Embedded CPU Core Is Programmer-Friendly
The 81-MHz, 71-MIPS 16-/32-bit TinyRISC TR4101 embedded microprocessor
core consists of a register file, system control coprocessor (CPO),
arithmetic logical unit (ALU), shifter, CBus interface, and a
computational bolt-on (CBO) interface (Figure 2). The register file contains general-purpose registers, supplies
source operands to the execution units of the encoding function
and handles the storage of results to the target registers.
The CPO processes exceptions, which includes interrupts; the ALU
performs the necessary arithmetic and logical operations in support
of the encoding functions and does address calculations; and the
shifter performs shift operations. The CBO interface gives the
systems engineer a way to insert specialized arithmetic instructions
to the microprocessor. For example, an embedded CPU can attach
a multiply-divide unit (MDU) via the CBO interface to perform
such encoding-support functions as complex rate-control calculations.
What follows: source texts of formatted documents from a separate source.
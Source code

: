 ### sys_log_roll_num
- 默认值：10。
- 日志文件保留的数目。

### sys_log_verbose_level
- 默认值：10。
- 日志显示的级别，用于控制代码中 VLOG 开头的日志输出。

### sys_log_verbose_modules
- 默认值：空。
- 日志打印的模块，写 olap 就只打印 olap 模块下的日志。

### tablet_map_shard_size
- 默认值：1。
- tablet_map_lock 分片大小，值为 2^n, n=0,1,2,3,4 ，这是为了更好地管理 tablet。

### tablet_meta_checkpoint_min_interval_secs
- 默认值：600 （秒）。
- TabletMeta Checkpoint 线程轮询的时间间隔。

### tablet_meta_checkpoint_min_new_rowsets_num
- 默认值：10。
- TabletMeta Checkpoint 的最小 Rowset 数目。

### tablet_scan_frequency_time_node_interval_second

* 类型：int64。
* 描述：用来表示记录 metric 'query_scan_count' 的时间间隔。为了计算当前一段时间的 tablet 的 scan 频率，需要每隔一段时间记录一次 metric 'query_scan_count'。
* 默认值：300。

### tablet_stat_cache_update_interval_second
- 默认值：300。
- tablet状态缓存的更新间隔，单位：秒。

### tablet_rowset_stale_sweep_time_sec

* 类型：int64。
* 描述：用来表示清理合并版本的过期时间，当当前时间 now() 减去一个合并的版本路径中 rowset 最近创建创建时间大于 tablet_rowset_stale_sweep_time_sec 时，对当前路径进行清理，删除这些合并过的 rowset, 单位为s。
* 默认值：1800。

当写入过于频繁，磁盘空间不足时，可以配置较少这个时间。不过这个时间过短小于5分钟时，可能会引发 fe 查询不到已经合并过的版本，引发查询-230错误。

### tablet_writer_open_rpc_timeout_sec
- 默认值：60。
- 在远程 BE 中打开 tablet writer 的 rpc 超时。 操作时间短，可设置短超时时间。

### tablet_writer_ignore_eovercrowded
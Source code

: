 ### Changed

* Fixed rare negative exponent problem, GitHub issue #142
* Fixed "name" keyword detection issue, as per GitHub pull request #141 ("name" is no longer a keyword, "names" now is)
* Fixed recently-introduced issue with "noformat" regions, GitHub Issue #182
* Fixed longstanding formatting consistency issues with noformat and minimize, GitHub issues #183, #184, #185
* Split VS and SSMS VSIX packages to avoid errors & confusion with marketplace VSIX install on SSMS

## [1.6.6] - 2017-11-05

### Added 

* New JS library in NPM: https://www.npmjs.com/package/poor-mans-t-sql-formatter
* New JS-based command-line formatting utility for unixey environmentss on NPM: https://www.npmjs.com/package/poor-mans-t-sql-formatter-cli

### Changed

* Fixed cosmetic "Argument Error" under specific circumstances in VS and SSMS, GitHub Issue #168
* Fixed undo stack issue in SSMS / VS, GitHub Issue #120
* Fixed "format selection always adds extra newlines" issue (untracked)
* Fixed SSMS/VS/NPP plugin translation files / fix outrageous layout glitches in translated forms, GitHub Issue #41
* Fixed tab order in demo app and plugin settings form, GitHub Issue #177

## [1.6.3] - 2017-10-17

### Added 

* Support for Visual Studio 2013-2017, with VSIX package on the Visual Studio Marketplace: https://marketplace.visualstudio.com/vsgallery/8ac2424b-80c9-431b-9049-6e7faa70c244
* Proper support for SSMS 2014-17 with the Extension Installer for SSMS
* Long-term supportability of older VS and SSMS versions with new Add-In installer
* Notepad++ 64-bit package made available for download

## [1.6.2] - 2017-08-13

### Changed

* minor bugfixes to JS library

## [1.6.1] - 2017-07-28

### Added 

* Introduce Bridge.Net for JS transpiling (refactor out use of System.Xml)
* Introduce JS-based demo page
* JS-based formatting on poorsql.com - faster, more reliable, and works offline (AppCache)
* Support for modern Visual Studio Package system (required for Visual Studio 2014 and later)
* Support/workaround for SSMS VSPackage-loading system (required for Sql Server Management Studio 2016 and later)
The CBus interface passes data to and from the core. Thus, systems
engineers can attach up to three tightly coupled special-purpose
coprocessors that enhance the embedded microprocessor's general-purpose
computational power. By taking this approach, high-performance,
application-specific hardware is made directly accessible to a
programmer at the instruction-set level.
The embedded CPU's code is written in C/C++, then compiled into
instructions and stored in memory. Besides handling syntax generation
for all MPEG layers, the code also handles frame control and type,
rate control, audio and system-stream multiplexing, and parts
of the mode decision process.
Two Paths For MPEG Syntax Generation
The MPEG syntax layers correspond to a hierarchical structure.
A sequence constitutes the top layer of the video-coding hierarchy,
consisting of a header and a number of group of pictures (GOPs).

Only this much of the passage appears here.